How to find your confidence.
Feeling some nervousness before giving a speech is natural and even good, but too much nervousness can be harmful. Here are some tips on how to control your butterflies and give better presentations:
1. Know your material. Pick a topic you are interested in (news article). Know more about the information than you include in your speech. Use humor, personal stories (maybe you have been to the country you picked for example) and conversational language – that way you won’t easily forget what to say.
2. Practice. Practice. Practice! Rehearse out loud with all equipment you plan on using (poster board, cards). Work to control filler words like “um, ah, like.” Practice with a timer/watch and allow time for something unexpected to happen.
3. Know the audience. Greet some of the audience members as they arrive and remember they look forward to hearing you speak. It’s easier to speak to a group of friends than to strangers.
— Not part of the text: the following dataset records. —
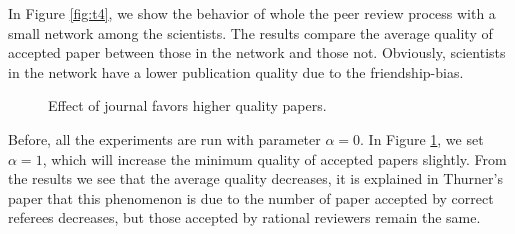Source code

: \documentclass[11pt]{article}
\begin{document}
In Figure \ref{fig:t4}, we show the behavior of whole the peer review process with a small network among the scientists. The results compare the average quality of accepted paper between those in the network and those not. Obviously, scientists in the network have a lower publication quality due to the friendship-bias.

\begin{figure}[H]
    \begin{center}
    \caption{Effect of journal favors higher quality papers.}
    \label{fig:t5}
    \end{center}
\end{figure}

Before, all the experiments are run with parameter $\alpha = 0$. In Figure \ref{fig:t5}, we set $\alpha = 1$, which will increase the minimum quality of accepted papers slightly. From the results we see that the average quality decreases, it is explained in Thurner's paper that this phenomenon is due to the number of paper accepted by correct referees decreases, but those accepted by rational reviewers remain the same.
\end{document}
4. Know the room. Arrive early, walk around the speaking area and practice using the microphone and any visual aids.
5. Relax. Begin by addressing the audience (Hello class the country I will be presenting my current event on is …….). It gives you time to calm down. Pause, smile and count to three before saying anything. Turn your nervous energy into enthusiasm.
6. Visualize yourself giving your speech. Imagine yourself speaking, your voice loud, clear and confident. Visualize the audience clapping – it will increase your confidence.
7. Realize that people want you to succeed. Audiences want you to be interesting, stimulating, informative and entertaining. They’re rooting for you!
8. Don’t apologize for any nervousness or problem – the audience probably never noticed it.
9. Concentrate on the message – not the medium (you). Focus your attention away from your own anxieties and concentrate on your message and your audience.
10. Gain experience. Mainly, your speech should represent you — a confident leader and person. Experience builds confidence, which is the key to effective speaking.